Over the years as a designer and front-end developer I’ve learned that there’s a balance between expression and boundaries, between creativity and code. Limitations become the channels for artistry. A lake can be stagnant, but bring the banks closer and now you have movement—a river.
In late 2008, when WCAG 2.0 was published, the groundwork was laid in the industry for something that could been seen as restricting or a legitimate catalyst ensuring that more audiences could be reached with less barriers. I chose the latter.
When I joined Life Time I had the opportunity to help build our design system from the ground up. Knowing that it would be a centralized resource I worked to include accessibility into the framework.
Life Time serves members in many ways. From its high-end clubs to coworking spaces, and events to programs it is a public place of accommodation. But more than that, it has literally created the healthy way of life category. The implications are limitless, and in stride our digital properties should be too—empowering all types of users though inclusive and accessible design.

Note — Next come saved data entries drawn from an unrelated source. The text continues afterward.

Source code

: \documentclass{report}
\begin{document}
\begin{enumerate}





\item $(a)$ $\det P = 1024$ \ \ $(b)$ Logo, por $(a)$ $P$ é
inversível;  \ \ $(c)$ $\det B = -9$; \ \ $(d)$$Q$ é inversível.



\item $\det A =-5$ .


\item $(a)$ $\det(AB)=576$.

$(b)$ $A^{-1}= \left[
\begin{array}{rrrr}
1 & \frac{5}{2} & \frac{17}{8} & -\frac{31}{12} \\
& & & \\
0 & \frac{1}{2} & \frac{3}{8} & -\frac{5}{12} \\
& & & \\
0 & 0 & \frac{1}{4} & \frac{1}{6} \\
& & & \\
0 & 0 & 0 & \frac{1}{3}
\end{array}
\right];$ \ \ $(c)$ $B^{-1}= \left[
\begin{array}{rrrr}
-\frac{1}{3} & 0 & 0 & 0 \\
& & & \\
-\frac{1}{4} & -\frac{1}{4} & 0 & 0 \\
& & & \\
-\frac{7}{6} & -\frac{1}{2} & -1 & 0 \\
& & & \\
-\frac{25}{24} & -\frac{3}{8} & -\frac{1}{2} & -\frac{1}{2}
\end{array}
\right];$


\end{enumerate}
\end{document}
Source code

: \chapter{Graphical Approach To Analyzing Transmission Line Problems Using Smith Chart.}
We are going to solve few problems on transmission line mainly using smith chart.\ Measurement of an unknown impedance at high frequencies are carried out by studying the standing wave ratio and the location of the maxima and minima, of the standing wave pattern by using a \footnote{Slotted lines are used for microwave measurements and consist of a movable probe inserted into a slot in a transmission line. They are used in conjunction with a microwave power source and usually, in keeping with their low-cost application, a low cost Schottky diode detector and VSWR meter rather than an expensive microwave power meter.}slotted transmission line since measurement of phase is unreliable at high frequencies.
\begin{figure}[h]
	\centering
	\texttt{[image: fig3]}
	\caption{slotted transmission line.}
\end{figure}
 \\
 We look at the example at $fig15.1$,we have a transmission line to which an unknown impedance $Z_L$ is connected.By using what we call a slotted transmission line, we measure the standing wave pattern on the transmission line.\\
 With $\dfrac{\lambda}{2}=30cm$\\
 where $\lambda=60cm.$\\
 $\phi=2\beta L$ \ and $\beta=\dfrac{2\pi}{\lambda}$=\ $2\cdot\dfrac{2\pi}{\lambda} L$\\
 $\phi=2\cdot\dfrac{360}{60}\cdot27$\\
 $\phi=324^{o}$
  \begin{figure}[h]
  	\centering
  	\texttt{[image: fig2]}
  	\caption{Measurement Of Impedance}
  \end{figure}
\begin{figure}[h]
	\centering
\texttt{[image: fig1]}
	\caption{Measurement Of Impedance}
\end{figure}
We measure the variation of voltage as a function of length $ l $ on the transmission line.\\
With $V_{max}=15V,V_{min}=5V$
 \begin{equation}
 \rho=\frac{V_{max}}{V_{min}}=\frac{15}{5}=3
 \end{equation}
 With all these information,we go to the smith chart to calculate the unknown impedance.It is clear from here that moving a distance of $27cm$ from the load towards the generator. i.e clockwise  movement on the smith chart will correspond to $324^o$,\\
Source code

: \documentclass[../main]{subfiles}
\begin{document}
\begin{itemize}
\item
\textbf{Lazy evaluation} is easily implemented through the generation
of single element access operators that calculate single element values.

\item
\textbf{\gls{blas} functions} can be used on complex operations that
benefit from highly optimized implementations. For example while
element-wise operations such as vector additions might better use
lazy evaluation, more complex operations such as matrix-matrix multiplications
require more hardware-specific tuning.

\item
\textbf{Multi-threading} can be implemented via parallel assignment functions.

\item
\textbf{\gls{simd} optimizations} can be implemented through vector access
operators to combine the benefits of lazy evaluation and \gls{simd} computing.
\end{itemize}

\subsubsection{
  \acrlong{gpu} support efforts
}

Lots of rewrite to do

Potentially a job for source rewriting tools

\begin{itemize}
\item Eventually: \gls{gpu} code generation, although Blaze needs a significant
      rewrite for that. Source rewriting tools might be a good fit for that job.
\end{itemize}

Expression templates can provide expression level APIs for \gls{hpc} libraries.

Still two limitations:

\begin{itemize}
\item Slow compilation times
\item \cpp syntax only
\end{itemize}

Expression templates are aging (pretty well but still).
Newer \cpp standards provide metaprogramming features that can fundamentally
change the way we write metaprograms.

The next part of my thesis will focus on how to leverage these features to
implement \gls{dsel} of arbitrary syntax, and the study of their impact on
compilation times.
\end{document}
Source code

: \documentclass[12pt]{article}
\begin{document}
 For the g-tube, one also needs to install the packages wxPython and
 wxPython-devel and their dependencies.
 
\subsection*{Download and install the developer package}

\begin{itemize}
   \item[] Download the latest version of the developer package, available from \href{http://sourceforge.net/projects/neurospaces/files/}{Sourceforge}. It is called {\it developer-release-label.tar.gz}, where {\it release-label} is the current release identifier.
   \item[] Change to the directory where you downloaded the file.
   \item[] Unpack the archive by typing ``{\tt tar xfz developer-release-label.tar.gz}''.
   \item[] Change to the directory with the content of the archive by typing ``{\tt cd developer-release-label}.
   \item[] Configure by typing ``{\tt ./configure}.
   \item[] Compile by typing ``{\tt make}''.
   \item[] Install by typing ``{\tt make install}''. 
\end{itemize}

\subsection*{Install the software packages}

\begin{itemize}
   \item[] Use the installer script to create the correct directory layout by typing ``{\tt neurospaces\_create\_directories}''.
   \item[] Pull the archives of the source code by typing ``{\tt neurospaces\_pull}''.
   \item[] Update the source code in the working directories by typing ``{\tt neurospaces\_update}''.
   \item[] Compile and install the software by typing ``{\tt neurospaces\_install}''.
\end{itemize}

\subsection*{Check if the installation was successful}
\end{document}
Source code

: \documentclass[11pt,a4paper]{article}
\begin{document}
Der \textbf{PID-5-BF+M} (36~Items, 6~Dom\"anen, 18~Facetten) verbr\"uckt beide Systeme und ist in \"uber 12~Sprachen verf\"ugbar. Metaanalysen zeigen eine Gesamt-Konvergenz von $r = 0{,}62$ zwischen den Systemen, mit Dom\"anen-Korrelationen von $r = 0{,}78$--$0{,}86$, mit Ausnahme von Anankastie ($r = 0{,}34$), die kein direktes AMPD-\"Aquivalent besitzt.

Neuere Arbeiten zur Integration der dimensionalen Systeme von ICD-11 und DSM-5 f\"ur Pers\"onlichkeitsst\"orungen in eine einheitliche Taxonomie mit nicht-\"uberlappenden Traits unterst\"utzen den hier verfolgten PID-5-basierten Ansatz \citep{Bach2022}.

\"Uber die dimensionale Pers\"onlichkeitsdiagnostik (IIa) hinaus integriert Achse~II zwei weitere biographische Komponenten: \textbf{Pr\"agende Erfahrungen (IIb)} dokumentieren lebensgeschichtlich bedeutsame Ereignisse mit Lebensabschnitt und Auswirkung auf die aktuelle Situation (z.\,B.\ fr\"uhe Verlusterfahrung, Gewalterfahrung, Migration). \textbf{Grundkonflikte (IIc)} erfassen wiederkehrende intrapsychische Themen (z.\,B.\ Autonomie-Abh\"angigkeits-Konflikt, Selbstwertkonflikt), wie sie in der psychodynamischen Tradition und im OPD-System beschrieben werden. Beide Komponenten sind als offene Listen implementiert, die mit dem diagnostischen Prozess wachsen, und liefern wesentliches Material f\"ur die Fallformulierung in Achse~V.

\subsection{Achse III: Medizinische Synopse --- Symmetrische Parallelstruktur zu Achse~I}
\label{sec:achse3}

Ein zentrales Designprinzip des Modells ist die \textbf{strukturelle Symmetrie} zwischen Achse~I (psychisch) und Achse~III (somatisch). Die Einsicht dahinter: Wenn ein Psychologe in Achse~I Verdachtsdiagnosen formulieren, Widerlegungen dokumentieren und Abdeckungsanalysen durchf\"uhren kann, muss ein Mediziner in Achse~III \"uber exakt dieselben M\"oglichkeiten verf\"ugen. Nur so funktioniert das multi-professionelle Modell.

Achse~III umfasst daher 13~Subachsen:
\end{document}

Through development of patterns, crafting documentation, leading workshops, auditing properties, annotating artifacts and creating design libraries I‘ve sought to tether roles together with a common accessibility thread. As a team we schedule automated audits and create manual review workflows. As peers we challenge each other in design sessions and hash out the best approach. We talk to industry experts. And team members from UX to legal attend conferences and events.
You learn to embrace constraints at the point of creation to free others at the point of consumption.
Ultimately, we keep the conversation moving—engaging new teams and disciplines to create advocates and experts along the way. We’ve embraced the realization that accessibility is not a trend, it’s the standard.
I’m thankful to say that our work is more accessible than ever (no one who is serious about accessibility will ever tell you they‘ve perfected it). We‘re developing channel experts and expanding efforts to video, email and applications. There‘s less stigma around bringing up accessibility concerns, resulting in earlier mitigation. On several occasions we’ve even influenced third-party tool creators to address issues in their products—benefiting not just us, but all of their users.
Creating accessible experiences is humbling. You quickly realize the impact your decisions have for better or worse. You learn to embrace constraints at the point of creation to free others at the point of consumption. And that’s the best outcome of all.